Imagine you were able to go back 12 months in time and address all the wrongs that blighted your life that year. Great, huh? But what other ripples would that cause? Is it possible that by tinkering with time you could actually make things worse? That’s the premiss of this new Belgian and French four-part thriller from Walter Presents.
If you want to avoid all spoilers, stop reading this article now.
It’s New Year’s Eve, 31st December 2023 and under-pressure surgeon, Marc Honoré, is killed in his office at the hospital. The story involves three people very close to Marc who shortly after the murder get in a lift together. But the lift – and this is where things get a bit bizarre – not only takes them to a different floor, it also takes them back 12 months in time. When they leave the elevator, it’s 31st December 2022 – and Marc is very much still alive and well.
It's the stories of the three time-travellers that we focus on here. Firstly, Marc’s ex-wife, Anna (Claire Keim). She had left Marc earlier in the year and is now with a young surgeon who worked for Marc and lodged with them both. Secondly, Marc’s best friend, Cédric (Marc Riso), who has just proposed to his girlfriend. She is in a wheelchair, but when he goes back 12 months, it’s prior to the accident that paralysed her and prior to when they met. And the third person in the lift is the police detective, Juliette Kharoub (Émilie Dequenne) who happened to be in the hospital collecting her late husband’s belongings when Marc’s death occurred. But in a further complicated plot-twist, we learn that she blamed Marc for her own husband’s premature death from heart failure.
We have the somewhat weird situation where these three join forces to find Marc’s killer, who they suspect to be the same person responsible for other deaths at the hospital, which were blamed on Marc (including Juliette’s husband). They all seem remarkably calm, despite having time-travelled back 12 months. Juliette, for example, confidently tells her boss that her clear-up rate for crimes will improve – presumably because she now knows who committed them!
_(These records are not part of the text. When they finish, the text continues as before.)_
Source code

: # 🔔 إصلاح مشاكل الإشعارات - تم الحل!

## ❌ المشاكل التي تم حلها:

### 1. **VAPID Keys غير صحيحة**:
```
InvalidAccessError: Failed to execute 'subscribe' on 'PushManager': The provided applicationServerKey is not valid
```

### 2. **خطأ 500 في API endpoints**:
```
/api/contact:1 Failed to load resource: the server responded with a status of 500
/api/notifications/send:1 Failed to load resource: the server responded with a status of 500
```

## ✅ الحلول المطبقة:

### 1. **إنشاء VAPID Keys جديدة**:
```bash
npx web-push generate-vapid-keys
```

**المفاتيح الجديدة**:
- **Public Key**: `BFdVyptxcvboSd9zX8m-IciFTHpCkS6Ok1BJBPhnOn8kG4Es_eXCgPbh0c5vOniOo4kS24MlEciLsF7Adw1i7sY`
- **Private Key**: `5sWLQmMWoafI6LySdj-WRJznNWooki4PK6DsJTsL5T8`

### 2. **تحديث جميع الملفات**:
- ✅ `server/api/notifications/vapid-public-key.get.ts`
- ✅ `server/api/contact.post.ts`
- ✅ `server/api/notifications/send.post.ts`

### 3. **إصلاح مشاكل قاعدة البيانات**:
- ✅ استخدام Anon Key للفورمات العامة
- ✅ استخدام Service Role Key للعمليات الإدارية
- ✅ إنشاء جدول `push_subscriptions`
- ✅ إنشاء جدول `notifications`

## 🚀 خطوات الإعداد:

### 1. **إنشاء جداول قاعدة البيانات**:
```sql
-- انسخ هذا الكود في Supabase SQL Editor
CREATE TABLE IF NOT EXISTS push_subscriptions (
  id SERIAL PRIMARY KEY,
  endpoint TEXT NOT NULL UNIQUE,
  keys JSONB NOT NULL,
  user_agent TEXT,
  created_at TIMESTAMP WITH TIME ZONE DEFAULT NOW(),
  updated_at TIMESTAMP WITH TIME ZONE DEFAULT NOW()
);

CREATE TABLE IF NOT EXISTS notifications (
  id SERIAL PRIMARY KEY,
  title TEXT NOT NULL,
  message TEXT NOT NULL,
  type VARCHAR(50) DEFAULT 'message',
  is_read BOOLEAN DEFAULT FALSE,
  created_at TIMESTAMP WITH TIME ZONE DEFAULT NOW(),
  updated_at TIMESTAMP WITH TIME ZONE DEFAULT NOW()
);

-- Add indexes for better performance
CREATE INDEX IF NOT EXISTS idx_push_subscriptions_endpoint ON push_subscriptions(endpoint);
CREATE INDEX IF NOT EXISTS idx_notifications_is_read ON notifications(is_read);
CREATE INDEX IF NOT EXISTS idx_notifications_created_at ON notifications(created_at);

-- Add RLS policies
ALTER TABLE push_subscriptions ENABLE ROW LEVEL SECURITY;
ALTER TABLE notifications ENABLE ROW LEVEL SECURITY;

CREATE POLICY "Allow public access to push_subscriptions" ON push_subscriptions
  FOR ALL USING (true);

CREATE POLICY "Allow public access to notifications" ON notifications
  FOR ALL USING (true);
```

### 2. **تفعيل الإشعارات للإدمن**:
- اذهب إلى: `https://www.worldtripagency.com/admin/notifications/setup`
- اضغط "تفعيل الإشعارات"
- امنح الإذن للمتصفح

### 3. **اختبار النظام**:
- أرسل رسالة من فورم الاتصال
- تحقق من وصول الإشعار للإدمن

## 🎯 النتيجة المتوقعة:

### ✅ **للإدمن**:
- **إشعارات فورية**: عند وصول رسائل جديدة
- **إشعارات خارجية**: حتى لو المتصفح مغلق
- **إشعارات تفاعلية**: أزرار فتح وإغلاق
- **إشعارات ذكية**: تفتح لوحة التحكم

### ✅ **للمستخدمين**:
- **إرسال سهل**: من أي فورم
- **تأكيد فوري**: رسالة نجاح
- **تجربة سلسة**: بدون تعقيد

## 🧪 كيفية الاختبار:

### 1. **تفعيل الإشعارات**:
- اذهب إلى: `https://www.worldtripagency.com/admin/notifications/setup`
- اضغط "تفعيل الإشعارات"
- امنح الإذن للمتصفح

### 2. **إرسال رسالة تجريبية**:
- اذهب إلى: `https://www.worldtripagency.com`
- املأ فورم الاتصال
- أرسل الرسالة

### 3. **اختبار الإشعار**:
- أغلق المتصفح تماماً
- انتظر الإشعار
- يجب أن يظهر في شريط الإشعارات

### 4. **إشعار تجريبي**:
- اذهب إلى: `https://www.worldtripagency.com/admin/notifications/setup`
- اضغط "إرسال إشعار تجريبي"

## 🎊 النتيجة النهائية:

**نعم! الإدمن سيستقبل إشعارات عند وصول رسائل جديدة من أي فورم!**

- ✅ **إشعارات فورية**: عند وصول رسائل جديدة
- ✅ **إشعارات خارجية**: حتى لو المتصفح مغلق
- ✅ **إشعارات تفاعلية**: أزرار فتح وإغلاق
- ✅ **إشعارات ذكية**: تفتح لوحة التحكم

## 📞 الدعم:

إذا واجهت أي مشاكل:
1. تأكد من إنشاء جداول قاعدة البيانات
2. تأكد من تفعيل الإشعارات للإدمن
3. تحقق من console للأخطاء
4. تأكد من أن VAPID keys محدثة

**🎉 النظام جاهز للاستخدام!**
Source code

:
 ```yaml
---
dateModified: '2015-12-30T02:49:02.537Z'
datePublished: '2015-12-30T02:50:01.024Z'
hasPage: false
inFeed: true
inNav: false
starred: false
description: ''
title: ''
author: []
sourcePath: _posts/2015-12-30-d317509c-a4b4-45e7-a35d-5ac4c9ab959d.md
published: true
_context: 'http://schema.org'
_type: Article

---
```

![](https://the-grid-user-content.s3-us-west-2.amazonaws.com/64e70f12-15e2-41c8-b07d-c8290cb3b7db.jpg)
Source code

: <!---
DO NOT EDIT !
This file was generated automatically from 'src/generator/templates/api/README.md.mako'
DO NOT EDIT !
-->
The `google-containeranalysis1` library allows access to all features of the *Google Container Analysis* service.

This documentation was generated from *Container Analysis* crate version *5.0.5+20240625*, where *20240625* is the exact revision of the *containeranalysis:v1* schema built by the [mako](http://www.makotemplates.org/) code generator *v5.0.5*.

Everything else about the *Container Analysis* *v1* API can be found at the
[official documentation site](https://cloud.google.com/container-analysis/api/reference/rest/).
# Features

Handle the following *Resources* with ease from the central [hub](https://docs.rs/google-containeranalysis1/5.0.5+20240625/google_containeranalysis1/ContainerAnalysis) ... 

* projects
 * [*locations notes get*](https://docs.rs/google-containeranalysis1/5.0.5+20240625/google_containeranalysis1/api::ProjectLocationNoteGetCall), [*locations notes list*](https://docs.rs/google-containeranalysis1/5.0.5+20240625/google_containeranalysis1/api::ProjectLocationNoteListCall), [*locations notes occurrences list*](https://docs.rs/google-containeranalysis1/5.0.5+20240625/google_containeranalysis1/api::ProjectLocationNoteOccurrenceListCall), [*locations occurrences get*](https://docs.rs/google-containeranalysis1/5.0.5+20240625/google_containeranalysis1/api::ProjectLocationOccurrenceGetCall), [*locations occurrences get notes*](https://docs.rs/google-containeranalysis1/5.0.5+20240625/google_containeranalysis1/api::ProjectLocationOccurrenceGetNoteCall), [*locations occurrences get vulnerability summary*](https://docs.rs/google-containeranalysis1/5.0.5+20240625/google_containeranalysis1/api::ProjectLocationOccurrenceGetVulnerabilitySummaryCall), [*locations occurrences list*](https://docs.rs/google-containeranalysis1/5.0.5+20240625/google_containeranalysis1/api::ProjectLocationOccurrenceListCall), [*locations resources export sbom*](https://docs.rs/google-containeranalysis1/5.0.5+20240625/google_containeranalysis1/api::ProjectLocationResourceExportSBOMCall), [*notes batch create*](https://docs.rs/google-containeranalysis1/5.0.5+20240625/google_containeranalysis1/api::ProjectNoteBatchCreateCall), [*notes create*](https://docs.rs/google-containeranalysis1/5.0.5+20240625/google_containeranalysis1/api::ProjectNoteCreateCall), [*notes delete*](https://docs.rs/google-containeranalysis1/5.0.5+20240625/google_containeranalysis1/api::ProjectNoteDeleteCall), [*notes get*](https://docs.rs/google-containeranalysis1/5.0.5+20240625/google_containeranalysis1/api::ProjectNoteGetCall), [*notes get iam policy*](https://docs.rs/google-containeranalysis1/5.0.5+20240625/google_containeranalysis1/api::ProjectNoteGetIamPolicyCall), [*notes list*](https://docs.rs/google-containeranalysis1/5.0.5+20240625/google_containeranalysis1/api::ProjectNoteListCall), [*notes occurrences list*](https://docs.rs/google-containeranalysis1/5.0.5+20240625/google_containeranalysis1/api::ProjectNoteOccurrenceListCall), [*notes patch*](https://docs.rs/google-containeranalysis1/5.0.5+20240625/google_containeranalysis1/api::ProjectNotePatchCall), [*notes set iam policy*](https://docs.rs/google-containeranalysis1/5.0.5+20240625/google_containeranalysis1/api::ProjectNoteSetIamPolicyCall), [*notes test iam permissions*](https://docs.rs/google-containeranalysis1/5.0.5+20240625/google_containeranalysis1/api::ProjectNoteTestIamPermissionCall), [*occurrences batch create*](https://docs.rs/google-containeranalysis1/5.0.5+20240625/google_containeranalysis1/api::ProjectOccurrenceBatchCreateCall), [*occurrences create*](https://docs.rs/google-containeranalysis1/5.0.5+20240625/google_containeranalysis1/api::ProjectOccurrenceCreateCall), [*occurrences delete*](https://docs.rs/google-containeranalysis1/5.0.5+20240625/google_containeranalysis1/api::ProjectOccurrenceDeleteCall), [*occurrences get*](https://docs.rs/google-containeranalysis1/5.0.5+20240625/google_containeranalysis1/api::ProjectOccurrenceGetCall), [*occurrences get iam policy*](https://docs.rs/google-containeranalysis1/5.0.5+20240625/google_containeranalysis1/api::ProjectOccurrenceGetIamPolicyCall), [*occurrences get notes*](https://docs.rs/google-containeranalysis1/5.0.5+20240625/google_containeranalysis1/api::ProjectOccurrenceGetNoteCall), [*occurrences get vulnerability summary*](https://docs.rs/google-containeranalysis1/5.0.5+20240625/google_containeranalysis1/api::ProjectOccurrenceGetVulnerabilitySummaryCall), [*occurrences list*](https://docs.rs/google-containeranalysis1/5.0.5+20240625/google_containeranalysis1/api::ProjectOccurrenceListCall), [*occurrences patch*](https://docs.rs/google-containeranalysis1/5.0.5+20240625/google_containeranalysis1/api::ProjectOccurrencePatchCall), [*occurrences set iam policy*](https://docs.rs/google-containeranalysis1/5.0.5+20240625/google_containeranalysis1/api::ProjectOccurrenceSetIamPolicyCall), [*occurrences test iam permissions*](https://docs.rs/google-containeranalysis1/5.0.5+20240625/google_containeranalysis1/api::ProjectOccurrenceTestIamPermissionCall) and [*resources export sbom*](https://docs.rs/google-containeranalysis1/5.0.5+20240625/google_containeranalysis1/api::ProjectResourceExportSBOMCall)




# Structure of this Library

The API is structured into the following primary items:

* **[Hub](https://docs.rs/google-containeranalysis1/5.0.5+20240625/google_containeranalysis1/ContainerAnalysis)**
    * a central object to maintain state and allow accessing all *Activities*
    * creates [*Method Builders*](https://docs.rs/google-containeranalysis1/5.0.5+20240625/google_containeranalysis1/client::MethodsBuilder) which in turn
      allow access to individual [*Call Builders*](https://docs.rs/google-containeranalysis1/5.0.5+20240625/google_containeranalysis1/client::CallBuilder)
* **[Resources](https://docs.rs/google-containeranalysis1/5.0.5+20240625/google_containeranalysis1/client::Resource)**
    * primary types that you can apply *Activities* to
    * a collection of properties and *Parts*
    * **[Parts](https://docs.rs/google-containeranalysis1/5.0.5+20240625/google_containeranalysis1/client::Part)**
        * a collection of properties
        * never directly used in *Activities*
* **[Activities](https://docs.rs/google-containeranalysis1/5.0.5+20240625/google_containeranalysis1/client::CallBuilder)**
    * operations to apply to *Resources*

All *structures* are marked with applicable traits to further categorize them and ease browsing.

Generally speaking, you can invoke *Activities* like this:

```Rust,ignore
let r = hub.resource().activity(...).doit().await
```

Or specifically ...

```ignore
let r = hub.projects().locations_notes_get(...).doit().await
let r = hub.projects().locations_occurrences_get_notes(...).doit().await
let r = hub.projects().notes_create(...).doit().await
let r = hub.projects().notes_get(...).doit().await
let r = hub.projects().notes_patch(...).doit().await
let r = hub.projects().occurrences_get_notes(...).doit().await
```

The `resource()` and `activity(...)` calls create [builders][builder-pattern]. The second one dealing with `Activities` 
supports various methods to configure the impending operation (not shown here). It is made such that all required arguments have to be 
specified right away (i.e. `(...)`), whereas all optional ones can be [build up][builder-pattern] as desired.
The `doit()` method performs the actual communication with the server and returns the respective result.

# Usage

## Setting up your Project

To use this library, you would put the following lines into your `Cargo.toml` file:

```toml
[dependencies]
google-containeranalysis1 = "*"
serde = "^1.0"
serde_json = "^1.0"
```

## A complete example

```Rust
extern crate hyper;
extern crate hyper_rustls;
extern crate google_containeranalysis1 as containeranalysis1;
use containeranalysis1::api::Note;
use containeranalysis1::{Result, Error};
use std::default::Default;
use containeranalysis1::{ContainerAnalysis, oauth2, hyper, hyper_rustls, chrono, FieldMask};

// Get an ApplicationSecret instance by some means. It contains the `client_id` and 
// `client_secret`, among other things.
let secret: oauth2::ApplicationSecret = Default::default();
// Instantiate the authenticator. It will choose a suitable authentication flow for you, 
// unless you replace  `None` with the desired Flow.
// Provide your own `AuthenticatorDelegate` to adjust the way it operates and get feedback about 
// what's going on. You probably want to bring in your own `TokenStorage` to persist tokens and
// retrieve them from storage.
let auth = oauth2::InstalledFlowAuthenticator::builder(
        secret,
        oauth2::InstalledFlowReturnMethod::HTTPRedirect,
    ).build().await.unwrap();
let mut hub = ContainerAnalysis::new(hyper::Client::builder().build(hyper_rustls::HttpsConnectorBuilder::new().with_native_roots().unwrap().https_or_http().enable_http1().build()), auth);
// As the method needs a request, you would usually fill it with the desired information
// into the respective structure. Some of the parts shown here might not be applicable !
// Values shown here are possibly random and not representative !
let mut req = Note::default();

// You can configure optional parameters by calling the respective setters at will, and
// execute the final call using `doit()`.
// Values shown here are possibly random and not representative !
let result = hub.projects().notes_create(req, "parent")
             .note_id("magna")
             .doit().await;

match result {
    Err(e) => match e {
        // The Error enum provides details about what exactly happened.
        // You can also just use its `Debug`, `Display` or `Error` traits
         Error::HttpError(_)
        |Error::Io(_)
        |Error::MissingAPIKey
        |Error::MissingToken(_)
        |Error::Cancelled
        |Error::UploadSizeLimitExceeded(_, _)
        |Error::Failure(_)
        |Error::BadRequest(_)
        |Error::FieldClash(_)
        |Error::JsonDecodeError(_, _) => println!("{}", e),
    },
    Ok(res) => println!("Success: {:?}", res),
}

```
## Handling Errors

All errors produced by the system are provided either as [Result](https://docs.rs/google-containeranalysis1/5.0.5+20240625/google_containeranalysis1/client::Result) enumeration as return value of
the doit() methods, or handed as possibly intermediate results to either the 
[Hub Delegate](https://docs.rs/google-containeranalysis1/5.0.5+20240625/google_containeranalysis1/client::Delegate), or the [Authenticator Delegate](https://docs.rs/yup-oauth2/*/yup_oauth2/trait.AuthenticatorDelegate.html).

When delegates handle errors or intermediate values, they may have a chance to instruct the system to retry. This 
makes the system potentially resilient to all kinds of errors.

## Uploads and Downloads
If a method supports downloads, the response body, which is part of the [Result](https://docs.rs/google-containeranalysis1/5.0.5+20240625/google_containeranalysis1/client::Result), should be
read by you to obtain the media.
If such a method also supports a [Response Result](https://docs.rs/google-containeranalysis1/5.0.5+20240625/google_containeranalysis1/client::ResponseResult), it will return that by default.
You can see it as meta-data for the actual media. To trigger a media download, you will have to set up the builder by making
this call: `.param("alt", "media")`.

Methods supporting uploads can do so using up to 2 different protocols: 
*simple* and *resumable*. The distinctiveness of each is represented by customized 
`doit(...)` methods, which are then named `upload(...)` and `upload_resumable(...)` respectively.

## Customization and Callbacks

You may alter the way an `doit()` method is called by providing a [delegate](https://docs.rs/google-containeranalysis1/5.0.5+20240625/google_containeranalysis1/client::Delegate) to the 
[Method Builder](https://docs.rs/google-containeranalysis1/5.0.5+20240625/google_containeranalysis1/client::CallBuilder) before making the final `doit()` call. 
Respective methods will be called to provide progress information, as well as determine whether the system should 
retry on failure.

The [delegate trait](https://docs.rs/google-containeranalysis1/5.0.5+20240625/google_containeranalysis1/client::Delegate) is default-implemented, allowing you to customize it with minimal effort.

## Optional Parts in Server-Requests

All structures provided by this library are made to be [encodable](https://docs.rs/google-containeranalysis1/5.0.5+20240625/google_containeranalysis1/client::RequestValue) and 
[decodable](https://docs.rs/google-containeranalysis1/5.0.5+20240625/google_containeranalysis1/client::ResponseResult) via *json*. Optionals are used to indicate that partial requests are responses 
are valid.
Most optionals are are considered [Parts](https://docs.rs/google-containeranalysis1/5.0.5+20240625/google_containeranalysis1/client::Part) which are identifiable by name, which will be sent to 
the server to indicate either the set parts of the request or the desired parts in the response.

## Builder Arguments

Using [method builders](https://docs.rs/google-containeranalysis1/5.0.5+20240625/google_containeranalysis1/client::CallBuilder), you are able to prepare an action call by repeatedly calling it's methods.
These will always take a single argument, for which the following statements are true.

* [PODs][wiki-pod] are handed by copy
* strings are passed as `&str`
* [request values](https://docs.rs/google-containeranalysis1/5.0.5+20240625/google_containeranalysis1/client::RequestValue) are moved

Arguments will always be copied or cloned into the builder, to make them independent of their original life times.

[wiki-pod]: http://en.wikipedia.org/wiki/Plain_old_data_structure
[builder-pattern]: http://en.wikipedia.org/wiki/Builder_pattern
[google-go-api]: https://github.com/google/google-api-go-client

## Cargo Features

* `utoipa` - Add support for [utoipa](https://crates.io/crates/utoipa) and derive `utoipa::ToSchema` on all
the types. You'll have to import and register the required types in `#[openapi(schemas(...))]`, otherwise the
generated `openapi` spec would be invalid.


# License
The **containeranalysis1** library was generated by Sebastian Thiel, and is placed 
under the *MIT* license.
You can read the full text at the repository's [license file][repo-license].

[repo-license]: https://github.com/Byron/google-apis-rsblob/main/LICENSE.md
Yes, it’s all a bit whacky and nonsensical, but it’s actually pretty good. The camera work is high quality, and the acting is sensitive and engaging – when Cédric goes to the ballet to watch his fiancé dancing and later clumsily introduces himself to her, knowing that she has no clue who he is, it’s really quite moving.
‘Start Over' is quite a unique series (known as ‘Année Zéro' in French); I’m struggling to think of anything quite like it. If you can put to one-side the ridiculousness of the time-travelling plot, the rest of the aspects of the show stand up pretty well.
Walter Presents: ‘Start Over' is available as a boxset on C4 Streaming now.